What you need to do. Go to the line with "메모리에 적재하도록 되어있습니다." in the entries below and write out every line from there through the line with "### Bug Fixes", exactly and without pictures.

(Source data)
**********

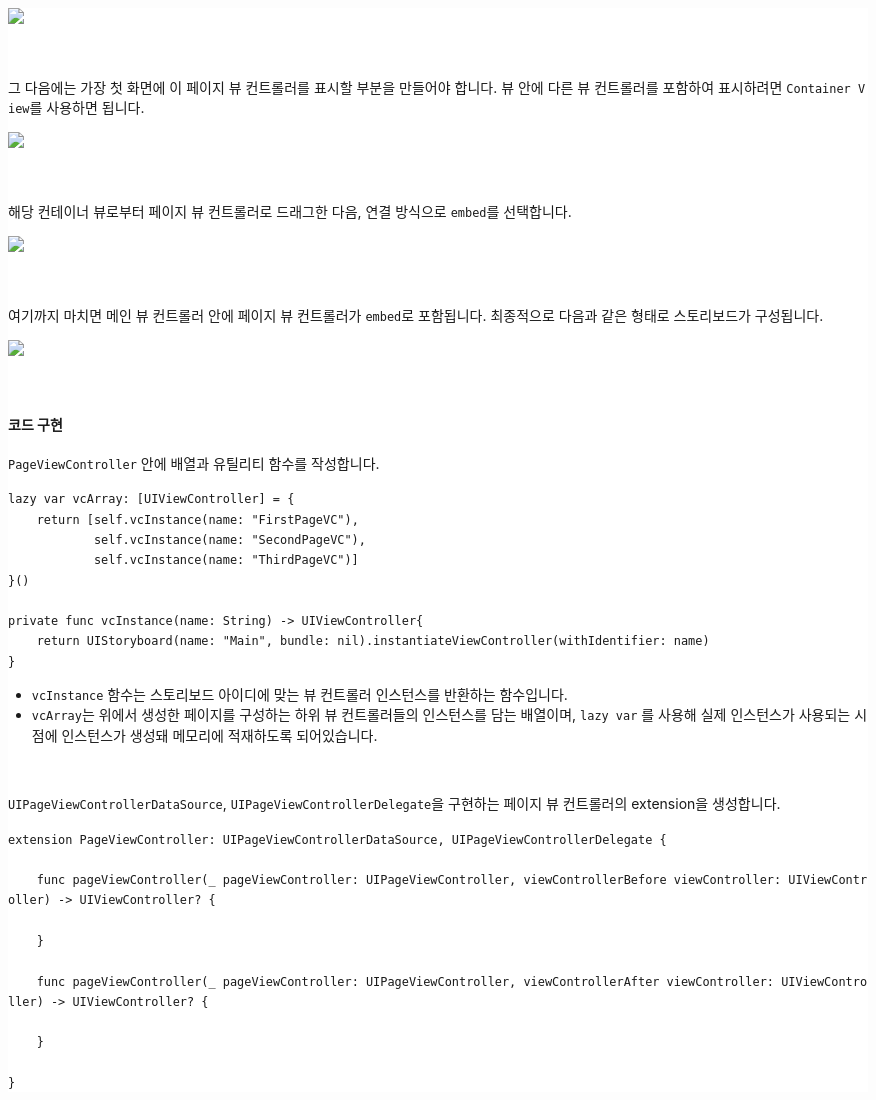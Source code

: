![](./assets/img/wp-content/uploads/2021/08/스크린샷-2021-08-26-오후-11.36.26.jpg)

 

그 다음에는 가장 첫 화면에 이 페이지 뷰 컨트롤러를 표시할 부분을 만들어야 합니다. 뷰 안에 다른 뷰 컨트롤러를 포함하여 표시하려면 `Container View`를 사용하면 됩니다.

![](./assets/img/wp-content/uploads/2021/08/스크린샷-2021-08-26-오후-11.38.10.jpg)

 

해당 컨테이너 뷰로부터 페이지 뷰 컨트롤러로 드래그한 다음, 연결 방식으로 `embed`를 선택합니다.

![](./assets/img/wp-content/uploads/2021/08/스크린샷-2021-08-26-오후-11.39.48.jpg)

 

여기까지 마치면 메인 뷰 컨트롤러 안에 페이지 뷰 컨트롤러가 `embed`로 포함됩니다. 최종적으로 다음과 같은 형태로 스토리보드가 구성됩니다.

![](./assets/img/wp-content/uploads/2021/08/스크린샷-2021-08-26-오후-11.40.49.jpg)

 

#### **코드 구현**

`PageViewController` 안에 배열과 유틸리티 함수를 작성합니다.

```
lazy var vcArray: [UIViewController] = {
    return [self.vcInstance(name: "FirstPageVC"),
            self.vcInstance(name: "SecondPageVC"),
            self.vcInstance(name: "ThirdPageVC")]
}()

private func vcInstance(name: String) -> UIViewController{
    return UIStoryboard(name: "Main", bundle: nil).instantiateViewController(withIdentifier: name)
}
```

- `vcInstance` 함수는 스토리보드 아이디에 맞는 뷰 컨트롤러 인스턴스를 반환하는 함수입니다.
- `vcArray`는 위에서 생성한 페이지를 구성하는 하위 뷰 컨트롤러들의 인스턴스를 담는 배열이며, `lazy var` 를 사용해 실제 인스턴스가 사용되는 시점에 인스턴스가 생성돼 메모리에 적재하도록 되어있습니다.

 

`UIPageViewControllerDataSource`, `UIPageViewControllerDelegate`을 구현하는 페이지 뷰 컨트롤러의 extension을 생성합니다.

```
extension PageViewController: UIPageViewControllerDataSource, UIPageViewControllerDelegate {
    
    func pageViewController(_ pageViewController: UIPageViewController, viewControllerBefore viewController: UIViewController) -> UIViewController? {

    }
    
    func pageViewController(_ pageViewController: UIPageViewController, viewControllerAfter viewController: UIViewController) -> UIViewController? {

    }
    
}
```
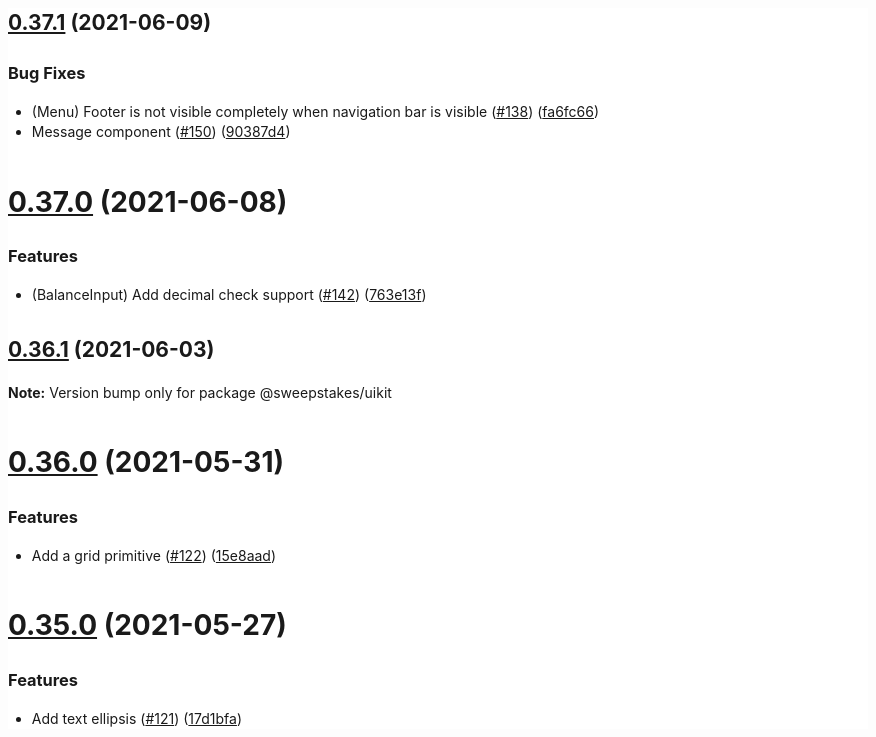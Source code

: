 ## [0.37.1](https://github.com/sweepstakes/pancake-toolkit/tree/master/packages/pancake-uikit/compare/@sweepstakes/uikit@0.37.0...@sweepstakes/uikit@0.37.1) (2021-06-09)

### Bug Fixes

- (Menu) Footer is not visible completely when navigation bar is visible ([#138](https://github.com/sweepstakes/pancake-toolkit/tree/master/packages/pancake-uikit/issues/138)) ([fa6fc66](https://github.com/sweepstakes/pancake-toolkit/tree/master/packages/pancake-uikit/commit/fa6fc669091398de8c3cee156e3724006023a4a2))
- Message component ([#150](https://github.com/sweepstakes/pancake-toolkit/tree/master/packages/pancake-uikit/issues/150)) ([90387d4](https://github.com/sweepstakes/pancake-toolkit/tree/master/packages/pancake-uikit/commit/90387d4cc5758763476d1d20c0a9b8d63588c689))

# [0.37.0](https://github.com/sweepstakes/pancake-toolkit/tree/master/packages/pancake-uikit/compare/@sweepstakes/uikit@0.36.1...@sweepstakes/uikit@0.37.0) (2021-06-08)

### Features

- (BalanceInput) Add decimal check support ([#142](https://github.com/sweepstakes/pancake-toolkit/tree/master/packages/pancake-uikit/issues/142)) ([763e13f](https://github.com/sweepstakes/pancake-toolkit/tree/master/packages/pancake-uikit/commit/763e13f836ac2cbb8a3b1132d98854e07a492ced))

## [0.36.1](https://github.com/sweepstakes/pancake-toolkit/tree/master/packages/pancake-uikit/compare/@sweepstakes/uikit@0.36.0...@sweepstakes/uikit@0.36.1) (2021-06-03)

**Note:** Version bump only for package @sweepstakes/uikit

# [0.36.0](https://github.com/sweepstakes/pancake-toolkit/tree/master/packages/pancake-uikit/compare/@sweepstakes/uikit@0.35.0...@sweepstakes/uikit@0.36.0) (2021-05-31)

### Features

- Add a grid primitive ([#122](https://github.com/sweepstakes/pancake-toolkit/tree/master/packages/pancake-uikit/issues/122)) ([15e8aad](https://github.com/sweepstakes/pancake-toolkit/tree/master/packages/pancake-uikit/commit/15e8aad6bd87ed204a7ffcd14d434a009a0051ef))

# [0.35.0](https://github.com/sweepstakes/pancake-toolkit/tree/master/packages/pancake-uikit/compare/@sweepstakes/uikit@0.34.0...@sweepstakes/uikit@0.35.0) (2021-05-27)

### Features

- Add text ellipsis ([#121](https://github.com/sweepstakes/pancake-toolkit/tree/master/packages/pancake-uikit/issues/121)) ([17d1bfa](https://github.com/sweepstakes/pancake-toolkit/tree/master/packages/pancake-uikit/commit/17d1bfadef5b8c78a2f7f8400e3942e5bb6a419a))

**********

Answer to the exercise.
- `vcArray`는 위에서 생성한 페이지를 구성하는 하위 뷰 컨트롤러들의 인스턴스를 담는 배열이며, `lazy var` 를 사용해 실제 인스턴스가 사용되는 시점에 인스턴스가 생성돼 메모리에 적재하도록 되어있습니다.

 

`UIPageViewControllerDataSource`, `UIPageViewControllerDelegate`을 구현하는 페이지 뷰 컨트롤러의 extension을 생성합니다.

```
extension PageViewController: UIPageViewControllerDataSource, UIPageViewControllerDelegate {
    
    func pageViewController(_ pageViewController: UIPageViewController, viewControllerBefore viewController: UIViewController) -> UIViewController? {

    }
    
    func pageViewController(_ pageViewController: UIPageViewController, viewControllerAfter viewController: UIViewController) -> UIViewController? {

    }
    
}
```
Source code

: ## [0.37.1](https://github.com/sweepstakes/pancake-toolkit/tree/master/packages/pancake-uikit/compare/@sweepstakes/uikit@0.37.0...@sweepstakes/uikit@0.37.1) (2021-06-09)

### Bug Fixes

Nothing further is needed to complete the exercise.